The Oil Spill vs Katrina

Yuval Levin posits:

I think it’s actually right to say that the BP oil spill is something like Obama’s Katrina, but not in the sense in which most critics seem to mean it. It’s like Katrina in that many people's attitudes regarding the response to it reveal completely unreasonable expectations of government. The fact is, accidents (not to mention storms) happen. We can work to prepare for them, we can have various preventive rules and measures in place. We can build the capacity for response and recovery in advance. But these things happen, and sometimes they happen on a scale that is just too great to be easily addressed. It is totally unreasonable to expect the government to be able to easily address them and the kind of government that would be capable of that is not the kind of government that we should want.

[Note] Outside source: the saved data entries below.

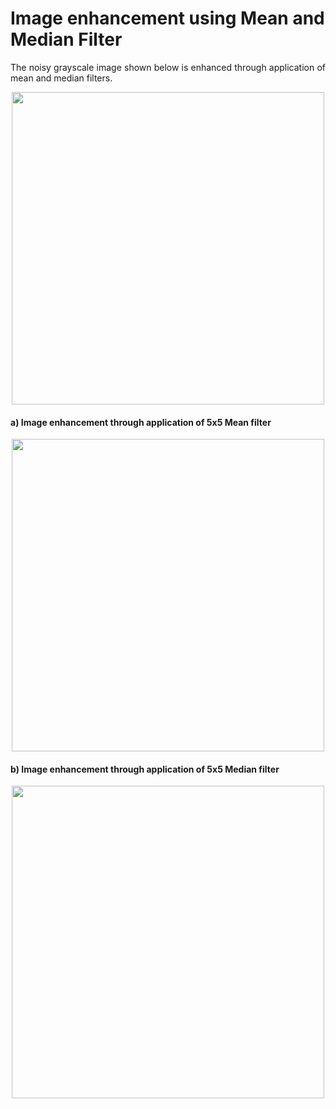 # Image enhancement using Mean and Median Filter

<p align="justify">
The noisy grayscale image shown below is enhanced through application of mean and median filters.
</p>

<p align="center">
  <img src = "https://user-images.githubusercontent.com/4907348/209303750-b876a76e-ca08-400d-bdeb-f54ddb1adf7b.jpg" width="500"/>  
</p>

#### a) Image enhancement through application of 5x5 Mean filter
<p align="center">
  <img src = "https://user-images.githubusercontent.com/4907348/209304029-8e1197fa-a3f5-4292-b056-0246823375d6.png" width="500"/>
</p>

#### b) Image enhancement through application of 5x5 Median filter
<p align="center">
  <img src = "https://user-images.githubusercontent.com/4907348/209304108-03be7645-c1da-4d66-bdd6-122cbb133ee6.png" width="500"/>  
</p>
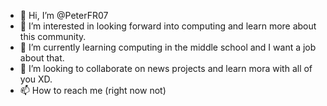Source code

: - 👋 Hi, I’m @PeterFR07
- 👀 I’m interested in looking forward into computing and learn more about this community.
- 🌱 I’m currently learning computing in the middle school and I want a job about that.
- 💞️ I’m looking to collaborate on news projects and learn mora with all of you XD.
- 📫 How to reach me (right now not)

<!---
PeterFR07/PeterFR07 is a ✨ special ✨ repository because its `README.md` (this file) appears on your GitHub profile.
You can click the Preview link to take a look at your changes.
--->
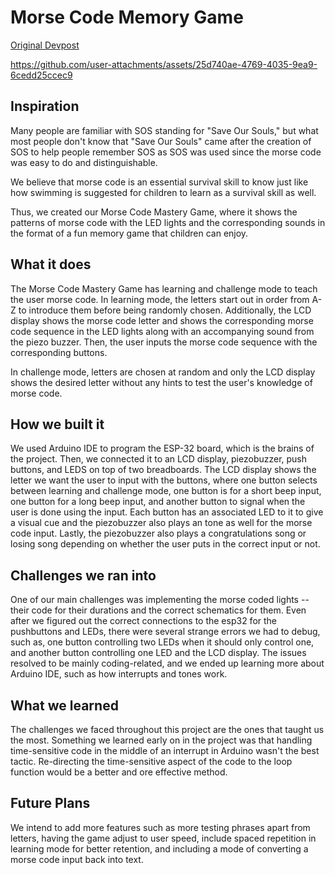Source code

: # Morse Code Memory Game
[Original Devpost](https://devpost.com/software/bithacks-hackathon-project)

https://github.com/user-attachments/assets/25d740ae-4769-4035-9ea9-6cedd25ccec9

## Inspiration
Many people are familiar with SOS standing for "Save Our Souls," but what most people don't know that "Save Our Souls" came after the creation of SOS to help people remember SOS as SOS was used since the morse code was easy to do and distinguishable.

We believe that morse code is an essential survival skill to know just like how swimming is suggested for children to learn as a survival skill as well.

Thus, we created our Morse Code Mastery Game, where it shows the patterns of morse code with the LED lights and the corresponding sounds in the format of a fun memory game that children can enjoy.

## What it does
The Morse Code Mastery Game has learning and challenge mode to teach the user morse code. In learning mode, the letters start out in order from A-Z to introduce them before being randomly chosen. Additionally, the LCD display shows the morse code letter and shows the corresponding morse code sequence in the LED lights along with an accompanying sound from the piezo buzzer. Then, the user inputs the morse code sequence with the corresponding buttons.

In challenge mode, letters are chosen at random and only the LCD display shows the desired letter without any hints to test the user's knowledge of morse code.

## How we built it
We used Arduino IDE to program the ESP-32 board, which is the brains of the project. Then, we connected it to an LCD display, piezobuzzer, push buttons, and LEDS on top of two breadboards. The LCD display shows the letter we want the user to input with the buttons, where one button selects between learning and challenge mode, one button is for a short beep input, one button for a long beep input, and another button to signal when the user is done using the input. Each button has an associated LED to it to give a visual cue and the piezobuzzer also plays an tone as well for the morse code input. Lastly, the piezobuzzer also plays a congratulations song or losing song depending on whether the user puts in the correct input or not.

## Challenges we ran into
One of our main challenges was implementing the morse coded lights -- their code for their durations and the correct schematics for them. Even after we figured out the correct connections to the esp32 for the pushbuttons and LEDs, there were several strange errors we had to debug, such as, one button controlling two LEDs when it should only control one, and another button controlling one LED and the LCD display. The issues resolved to be mainly coding-related, and we ended up learning more about Arduino IDE, such as how interrupts and tones work.

## What we learned
The challenges we faced throughout this project are the ones that taught us the most. Something we learned early on in the project was that handling time-sensitive code in the middle of an interrupt in Arduino wasn't the best tactic. Re-directing the time-sensitive aspect of the code to the loop function would be a better and ore effective method.

## Future Plans
We intend to add more features such as more testing phrases apart from letters, having the game adjust to user speed, include spaced repetition in learning mode for better retention, and including a mode of converting a morse code input back into text.
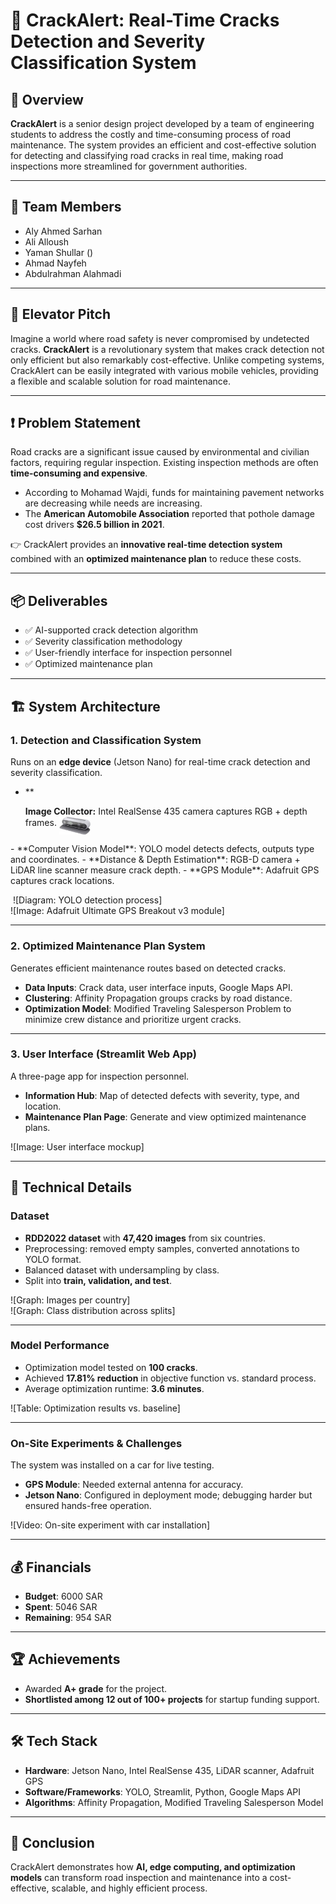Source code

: # 🚗 CrackAlert: Real-Time Cracks Detection and Severity Classification System  

## 📌 Overview  
**CrackAlert** is a senior design project developed by a team of engineering students to address the costly and time-consuming process of road maintenance. The system provides an efficient and cost-effective solution for detecting and classifying road cracks in real time, making road inspections more streamlined for government authorities.  

---

## 👥 Team Members  
- Aly Ahmed Sarhan  
- Ali Alloush  
- Yaman Shullar ()
- Ahmad Nayfeh  
- Abdulrahman Alahmadi  

---

## 🎤 Elevator Pitch  
Imagine a world where road safety is never compromised by undetected cracks. **CrackAlert** is a revolutionary system that makes crack detection not only efficient but also remarkably cost-effective. Unlike competing systems, CrackAlert can be easily integrated with various mobile vehicles, providing a flexible and scalable solution for road maintenance.  

---

## ❗ Problem Statement  
Road cracks are a significant issue caused by environmental and civilian factors, requiring regular inspection. Existing inspection methods are often **time-consuming and expensive**.  

- According to Mohamad Wajdi, funds for maintaining pavement networks are decreasing while needs are increasing.  
- The **American Automobile Association** reported that pothole damage cost drivers **$26.5 billion in 2021**.  

👉 CrackAlert provides an **innovative real-time detection system** combined with an **optimized maintenance plan** to reduce these costs.  

---

## 📦 Deliverables  
- ✅ AI-supported crack detection algorithm  
- ✅ Severity classification methodology  
- ✅ User-friendly interface for inspection personnel  
- ✅ Optimized maintenance plan  

---

## 🏗️ System Architecture  

### 1. Detection and Classification System  
Runs on an **edge device** (Jetson Nano) for real-time crack detection and severity classification.  
- ** <p>
  <b>Image Collector:</b> Intel RealSense 435 camera captures RGB + depth frames.
  <img src="https://github.com/yaman-77/Senior-Design-Project/blob/main/Vids%26Images/Intel%20RealSense%20Camera.jpg" alt="Image: Intel RealSense 435 camera model" alt="Intel RealSense 435" width="50" align="middle"/>
</p>
- **Computer Vision Model**: YOLO model detects defects, outputs type and coordinates.  
- **Distance & Depth Estimation**: RGB-D camera + LiDAR line scanner measure crack depth.  
- **GPS Module**: Adafruit GPS captures crack locations.  

![]() 
![Diagram: YOLO detection process]  
![Image: Adafruit Ultimate GPS Breakout v3 module]  

---

### 2. Optimized Maintenance Plan System  
Generates efficient maintenance routes based on detected cracks.  

- **Data Inputs**: Crack data, user interface inputs, Google Maps API.  
- **Clustering**: Affinity Propagation groups cracks by road distance.  
- **Optimization Model**: Modified Traveling Salesperson Problem to minimize crew distance and prioritize urgent cracks.  

---

### 3. User Interface (Streamlit Web App)  
A three-page app for inspection personnel.  

- **Information Hub**: Map of detected defects with severity, type, and location.  
- **Maintenance Plan Page**: Generate and view optimized maintenance plans.  

![Image: User interface mockup]  

---

## 🔬 Technical Details  

### Dataset  
- **RDD2022 dataset** with **47,420 images** from six countries.  
- Preprocessing: removed empty samples, converted annotations to YOLO format.  
- Balanced dataset with undersampling by class.  
- Split into **train, validation, and test**.  

![Graph: Images per country]  
![Graph: Class distribution across splits]  

---

### Model Performance  
- Optimization model tested on **100 cracks**.  
- Achieved **17.81% reduction** in objective function vs. standard process.  
- Average optimization runtime: **3.6 minutes**.  

![Table: Optimization results vs. baseline]  

---

### On-Site Experiments & Challenges  
The system was installed on a car for live testing.  

- **GPS Module**: Needed external antenna for accuracy.  
- **Jetson Nano**: Configured in deployment mode; debugging harder but ensured hands-free operation.  

![Video: On-site experiment with car installation]  

---

## 💰 Financials  
- **Budget**: 6000 SAR  
- **Spent**: 5046 SAR  
- **Remaining**: 954 SAR  

---

## 🏆 Achievements  
- Awarded **A+ grade** for the project.  
- **Shortlisted among 12 out of 100+ projects** for startup funding support.  

---

## 🛠️ Tech Stack  
- **Hardware**: Jetson Nano, Intel RealSense 435, LiDAR scanner, Adafruit GPS  
- **Software/Frameworks**: YOLO, Streamlit, Python, Google Maps API  
- **Algorithms**: Affinity Propagation, Modified Traveling Salesperson Model  

---

## 📌 Conclusion  
CrackAlert demonstrates how **AI, edge computing, and optimization models** can transform road inspection and maintenance into a cost-effective, scalable, and highly efficient process.  
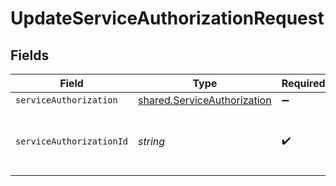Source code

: # UpdateServiceAuthorizationRequest


## Fields

| Field                                                                      | Type                                                                       | Required                                                                   | Description                                                                | Example                                                                    |
| -------------------------------------------------------------------------- | -------------------------------------------------------------------------- | -------------------------------------------------------------------------- | -------------------------------------------------------------------------- | -------------------------------------------------------------------------- |
| `serviceAuthorization`                                                     | [shared.ServiceAuthorization](../../models/shared/serviceauthorization.md) | :heavy_minus_sign:                                                         | N/A                                                                        |                                                                            |
| `serviceAuthorizationId`                                                   | *string*                                                                   | :heavy_check_mark:                                                         | Alphanumeric string identifying a service authorization.                   | 3krg2uUGZzb2W9Euo4moOY                                                     |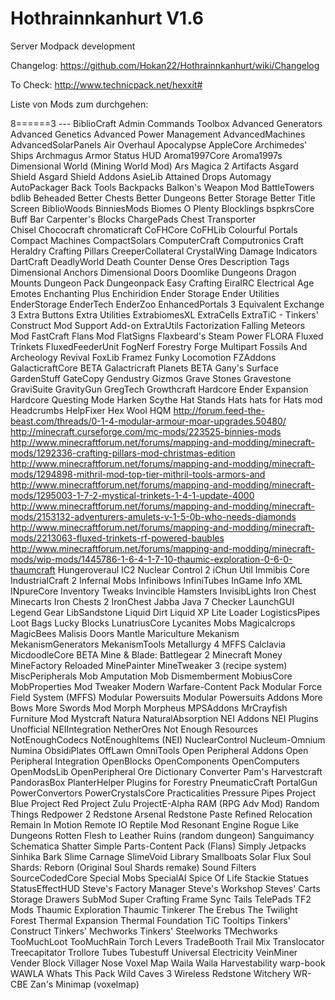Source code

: Hothrainnkanhurt V1.6
================

Server Modpack development

Changelog: https://github.com/Hokan22/Hothrainnkanhurt/wiki/Changelog

To Check:
http://www.technicpack.net/hexxit#

Liste von Mods zum durchgehen:

8======3 --- BiblioCraft
Admin Commands Toolbox
Advanced Generators
Advanced Genetics
Advanced Power Management
AdvancedMachines
AdvancedSolarPanels
Air Overhaul
Apocalypse
AppleCore
Archimedes' Ships
Archmagus
Armor Status HUD
Aroma1997Core
Aroma1997s Dimensional World (Mining World Mod)
Ars Magica 2
Artifacts
Asgard Shield
Asgard Shield Addons
AsieLib
Attained Drops
Automagy
AutoPackager
Back Tools
Backpacks
Balkon's Weapon Mod
BattleTowers
bdlib
Beheaded
Better Chests
Better Dungeons
Better Storage
Better Title Screen
BiblioWoods
BinniesMods
Biomes O Plenty
Blocklings
bspkrsCore
Buff Bar
Carpenter's Blocks
ChargePads
Chest Transporter	
Chisel
Chococraft
chromaticraft
CoFHCore
CoFHLib
Colourful Portals
Compact Machines
CompactSolars
ComputerCraft
Computronics
Craft Heraldry
Crafting Pillars
CreeperCollateral
CrystalWing
Damage Indicators
DartCraft
DeadlyWorld
Death Counter
Dense Ores
Description Tags
Dimensional Anchors
Dimensional Doors
Doomlike Dungeons
Dragon Mounts
Dungeon Pack
Dungeonpack
Easy Crafting
EiraIRC
Electrical Age
Emotes
Enchanting Plus
Enchiridion
Ender Storage
Ender Utilities
EnderStorage
EnderTech
EnderZoo
EnhancedPortals 3
Equivalent Exchange 3
Extra Buttons
Extra Utilities
ExtrabiomesXL
ExtraCells
ExtraTiC - Tinkers' Construct Mod Support Add-on
ExtraUtils
Factorization
Falling Meteors Mod
FastCraft
Flans Mod
FlatSigns
Flaxbeard's Steam Power
FLORA
Fluxed Trinkets
FluxedFeederUnit
FogNerf
Forestry
Forge Multipart
Fossils And Archeology Revival
FoxLib
Framez
Funky Locomotion
FZAddons
GalacticraftCore BETA
Galactricraft Planets BETA
Gany's Surface
GardenStuff
GateCopy
Gendustry
Gizmos
Grave Stones
Gravestone
GraviSuite
GravityGun
GregTech
Growthcraft
Hardcore Ender Expansion
Hardcore Questing Mode
Harken Scythe
Hat Stands
Hats
hats for Hats mod
Headcrumbs
HelpFixer
Hex Wool
HQM
http://forum.feed-the-beast.com/threads/0-1-4-modular-armour-moar-upgrades.50480/
http://minecraft.curseforge.com/mc-mods/223525-binnies-mods
http://www.minecraftforum.net/forums/mapping-and-modding/minecraft-mods/1292336-crafting-pillars-mod-christmas-edition
http://www.minecraftforum.net/forums/mapping-and-modding/minecraft-mods/1294898-mithril-mod-top-tier-mithril-tools-armors-and
http://www.minecraftforum.net/forums/mapping-and-modding/minecraft-mods/1295003-1-7-2-mystical-trinkets-1-4-1-update-4000
http://www.minecraftforum.net/forums/mapping-and-modding/minecraft-mods/2153132-adventurers-amulets-v-1-5-0b-who-needs-diamonds
http://www.minecraftforum.net/forums/mapping-and-modding/minecraft-mods/2213063-fluxed-trinkets-rf-powered-baubles
http://www.minecraftforum.net/forums/mapping-and-modding/minecraft-mods/wip-mods/1445786-1-6-4-1-7-10-thaumic-exploration-0-6-0-thaumcraft
Hungeroveraul
IC2 Nuclear Control 2
iChun Util
Immibis Core
IndustrialCraft 2
Infernal Mobs
Infinibows
InfiniTubes
InGame Info XML
INpureCore
Inventory Tweaks
Invincible Hamsters
InvisibLights
Iron Chest Minecarts
Iron Chests 2
IronChest
Jabba
Java 7 Checker
LaunchGUI
Legend Gear
LibSandstone
Liquid Dirt
Liquid XP
Lite Loader
LogisticsPipes
Loot Bags
Lucky Blocks
LunatriusCore
Lycanites Mobs
Magicalcrops
MagicBees
Malisis Doors
Mantle
Mariculture
Mekanism
MekanismGenerators
MekanismTools
Metallurgy 4
MFFS Calclavia
MicdoodleCore BETA
Mine & Blade: Battlegear 2
Minecraft Money
MineFactory Reloaded
MinePainter
MineTweaker 3 (recipe system)
MiscPeripherals
Mob Amputation
Mob Dismemberment
MobiusCore
MobProperties
Mod Tweaker
Modern Warfare-Content Pack
Modular Force Field System (MFFS)
Modular Powersuits
Modular Powersuits Addons
More Bows
More Swords Mod
Morph
Morpheus
MPSAddons
MrCrayfish Furniture Mod
Mystcraft
Natura
NaturalAbsorption
NEI Addons
NEI Plugins Unofficial
NEIIntegration
NetherOres
Not Enough Resources
NotEnoughCodecs
NotEnoughItems (NEI)
NuclearControl
Nucleum-Omnium
Numina
ObsidiPlates
OffLawn
OmniTools
Open Peripheral Addons
Open Peripheral Integration
OpenBlocks
OpenComponents
OpenComputers
OpenModsLib
OpenPeripheral
Ore Dictionary Converter
Pam's Harvestcraft
PandorasBox
PlanterHelper
Plugins for Forestry
PneumaticCraft
PortalGun
PowerConvertors
PowerCrystalsCore
Practicalities
Pressure Pipes
Project Blue
Project Red
Project Zulu
ProjectE-Alpha
RAM (RPG Adv Mod)
Random Things
Redpower 2
Redstone Arsenal
Redstone Paste
Refined Relocation
Remain In Motion
Remote IO
Reptile Mod
Resonant Engine
Rogue Like Dungeons
Rotten Flesh to Leather
Ruins (random dungeon)
Sanguimancy
Schematica
Shatter
Simple Parts-Content Pack (Flans)
Simply Jetpacks
Sinhika Bark
Slime Carnage
SlimeVoid Library
Smallboats
Solar Flux
Soul Shards: Reborn (Original Soul Shards remake)
Sound Filters
SourceCodedCore
Special Mobs
SpecialAI
Spice Of Life
Stackie
Statues
StatusEffectHUD
Steve's Factory Manager
Steve's Workshop
Steves' Carts
Storage Drawers
SubMod
Super Crafting Frame
Sync
Tails
TelePads
TF2 Mods
Thaumic Exploration
Thaumic Tinkerer
The Erebus
The Twilight Forest
Thermal Expansion
Thermal Foundation
TiC Tooltips
Tinkers' Construct
Tinkers' Mechworks
Tinkers' Steelworks
TMechworks
TooMuchLoot
TooMuchRain
Torch Levers
TradeBooth
Trail Mix
Translocator
Treecapitator
Trollore
Tubes
Tubestuff
Universal Electricity
VeinMiner
Vender Block
Villager Nose
Voxel Map
Waila
Waila Harvestability
warp-book
WAWLA
Whats This Pack
Wild Caves 3
Wireless Redstone
Witchery
WR-CBE
Zan's Minimap (voxelmap)

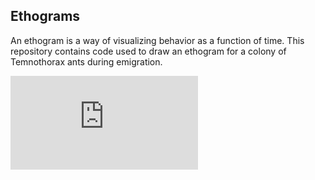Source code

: ## Ethograms
An ethogram is a way of visualizing behavior as a function of time. This repository contains code used to draw an ethogram for a colony of Temnothorax ants during emigration.

![alt text](https://github.com/jakehanson/Ethograms/blob/master/results/heuristic/col6_t2.pdf)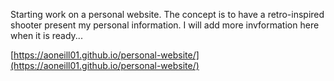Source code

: Starting work on a personal website. The concept is to have a retro-inspired shooter present my personal information. I will add more invformation here when it is ready...

[https://aoneill01.github.io/personal-website/](https://aoneill01.github.io/personal-website/)
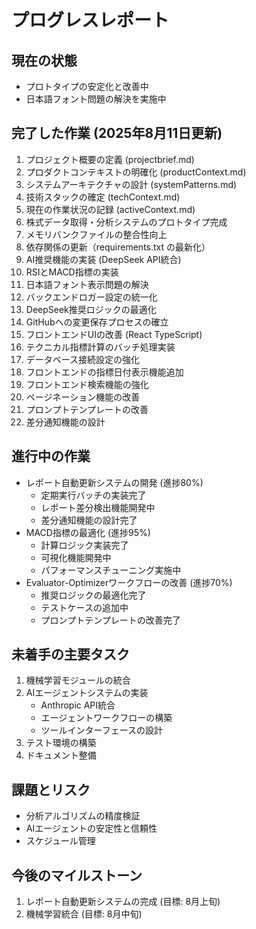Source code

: # プログレスレポート

## 現在の状態
- プロトタイプの安定化と改善中
- 日本語フォント問題の解決を実施中

## 完了した作業 (2025年8月11日更新)
1. プロジェクト概要の定義 (projectbrief.md)
2. プロダクトコンテキストの明確化 (productContext.md)
3. システムアーキテクチャの設計 (systemPatterns.md)
4. 技術スタックの確定 (techContext.md)
5. 現在の作業状況の記録 (activeContext.md)
6. 株式データ取得・分析システムのプロトタイプ完成
7. メモリバンクファイルの整合性向上
8. 依存関係の更新（requirements.txt の最新化）
9. AI推奨機能の実装 (DeepSeek API統合)
10. RSIとMACD指標の実装
11. 日本語フォント表示問題の解決
12. バックエンドロガー設定の統一化
13. DeepSeek推奨ロジックの最適化
14. GitHubへの変更保存プロセスの確立
15. フロントエンドUIの改善 (React TypeScript)
16. テクニカル指標計算のバッチ処理実装
17. データベース接続設定の強化
18. フロントエンドの指標日付表示機能追加
19. フロントエンド検索機能の強化
20. ページネーション機能の改善
21. プロンプトテンプレートの改善
22. 差分通知機能の設計

## 進行中の作業
- レポート自動更新システムの開発 (進捗80%)
  - 定期実行バッチの実装完了
  - レポート差分検出機能開発中
  - 差分通知機能の設計完了
- MACD指標の最適化 (進捗95%)
  - 計算ロジック実装完了
  - 可視化機能開発中
  - パフォーマンスチューニング実施中
- Evaluator-Optimizerワークフローの改善 (進捗70%)
  - 推奨ロジックの最適化完了
  - テストケースの追加中
  - プロンプトテンプレートの改善完了

## 未着手の主要タスク
1. 機械学習モジュールの統合
2. AIエージェントシステムの実装
   - Anthropic API統合
   - エージェントワークフローの構築
   - ツールインターフェースの設計
3. テスト環境の構築
4. ドキュメント整備

## 課題とリスク
- 分析アルゴリズムの精度検証
- AIエージェントの安定性と信頼性
- スケジュール管理

## 今後のマイルストーン
1. レポート自動更新システムの完成 (目標: 8月上旬)
2. 機械学習統合 (目標: 8月中旬)
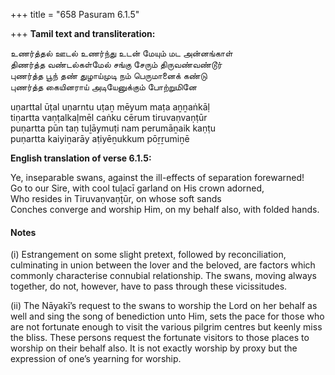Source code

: +++
title = "658 Pasuram 6.1.5"

+++
**Tamil text and transliteration:**

உணர்த்தல் ஊடல் உணர்ந்து உடன் மேயும் மட அன்னங்காள்  
திணர்த்த வண்டல்கள்மேல் சங்கு சேரும் திருவண்வண்டூர்  
புணர்த்த பூந் தண் துழாய்முடி நம் பெருமானைக் கண்டு  
புணர்த்த கையினராய் அடியேனுக்கும் போற்றுமினே

uṇarttal ūṭal uṇarntu uṭaṉ mēyum maṭa aṉṉaṅkāḷ  
tiṇartta vaṇṭalkaḷmēl caṅku cērum tiruvaṇvaṇṭūr  
puṇartta pūn taṇ tuḻāymuṭi nam perumāṉaik kaṇṭu  
puṇartta kaiyiṉarāy aṭiyēṉukkum pōṟṟumiṉē

**English translation of verse 6.1.5:**

Ye, inseparable swans, against the ill-effects of separation forewarned!  
Go to our Sire, with cool tuḻacī garland on His crown adorned,  
Who resides in Tiruvaṇvaṇṭūr, on whose soft sands  
Conches converge and worship Him, on my behalf also, with folded hands.

#### Notes

\(i\) Estrangement on some slight pretext, followed by reconciliation, culminating in union between the lover and the beloved, are factors which commonly characterise connubial relationship. The swans, moving always together, do not, however, have to pass through these vicissitudes.

\(ii\) The Nāyakī’s request to the swans to worship the Lord on her behalf as well and sing the song of benediction unto Him, sets the pace for those who are not fortunate enough to visit the various pilgrim centres but keenly miss the bliss. These persons request the fortunate visitors to those places to worship on their behalf also. It is not exactly worship by proxy but the expression of one’s yearning for worship.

Drum demurs, writing that "Katrina was an example of the type of disaster that the federal government is specifically tasked with handling" while there "is no federal expertise in capping oil blowouts" and there "is no federal agency tasked with repairing oil spills." I find those point pretty dispositive, although I take Yuval's argument about government's capacity in general. Clive Crook adds:

The notion that the government should be directing, as opposed to merely supervising, the effort to stop the leak -- BP should be pushed aside; bring in the military -- is absurd. So far as that side of the operations goes, all that matters is who has more technical expertise: the company or the administration? (If your house was burning down, would you want the White House directing the fire crews, or maybe calling in air strikes, as a sign of how seriously Obama takes your problem?)

I think you can and should excoriate BP for cost-cutting, and the MMS for inadequate supervision. But I see no reason to blame the feds for how hard it is to stop one of these. In 1979, it took ten months.